While healthy eating is a necessity for people of all ages, it is especially true for aging adults residing in retirement communities. Below is a guide that when followed will give elders the proper nutrients while helping them maintain an optimal body weight so they can remain both independent and active.
Make Sure Your Meal Contains the Correct Portions
While many guides focus on the things you should not and should eat, portions are equally important. Adding the correct portions to each plate will ensure your body is always getting adequate nutrients, fiber, and protein. For example, half of the meal should have vegetables and fruit, as this will cover your vitamin B12, D, and C intake, along with potassium.
The other portion of the meal should be divided into quarters, with the first comprising healthy fats and proteins like dairy, legumes, beans, fish, and meat. The other half should consist of whole grains that give nutrients and fiber. What size is a portion? Think of a portion as being roughly the same size as a playing card deck.
Stay Away From Junk Food and Ingredients
The market is full of junk food, making it very difficult to choose healthier ingredients. Things that should be avoided by elders include too much salt, white sugar, saturated fat, and hydrogenated oils. Foods that tend to be rich in these include candy, cookies, cakes, and anything that is heavily processed like fast or frozen food.

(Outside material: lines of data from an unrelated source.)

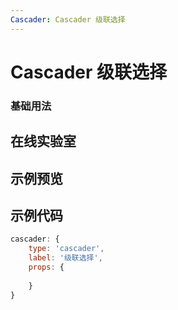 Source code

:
 ```yaml
---
Cascader: Cascader 级联选择
---
```

# Cascader 级联选择

### 基础用法

<ClientOnly>
<field-cascader-demo blockName="cascaderField1"/>
</ClientOnly>

## 在线实验室
<ClientOnly>
<ams-config name="cascader" type="field"/>
</ClientOnly>

## 示例预览
<ClientOnly>
<demo-list :type="'cascader'"></demo-list>
</ClientOnly>

## 示例代码
```js
cascader: {
    type: 'cascader',
    label: '级联选择',
    props: {
        
    }
}
```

Instead, you want to focus on things such as chicken, fish, or lean turkey while reducing your consumption of fatty pork, bacon, and beef. While there is nothing wrong with eating processed food sparsely, you should reserve it only for rare occasions.
Drink Lots of Water
The importance of drinking lots of water cannot be emphasized enough. Too many people rely on juice, wine, coffee, tea, and other beverages that do not provide the benefits that simple water has. Water performs a number of crucial bodily functions, such as temperature regulation, joint lubrication, and the transfer of key nutrients throughout the body which give energy.
This precious liquid will also help the brain perform better. Water is actually more important for aging adults than younger people because their bodies will retain less. This is also why aging adults have a greater susceptibility to dehydration, and it doesn’t help that many are taking various medications. Drink as much water as possible each day and limit your intake of caffeinated beverages whenever you can.
Use Substitute Ingredients
Many elders dread the idea of making dietary changes because they feel it keeps them from eating the foods they want to eat and will only delay the inevitable. However, many great-tasting but bad foods have healthier substitutes that taste just as good and you’ll want to take advantage of them. For example, those that love tacos with sour cream can replace their sour cream with yogurt that is low in fat, while ground beef can be replaced with turkey. Salt can be replaced by garlic to add flavor while vegetable oil can be replaced with olive oil for cooking.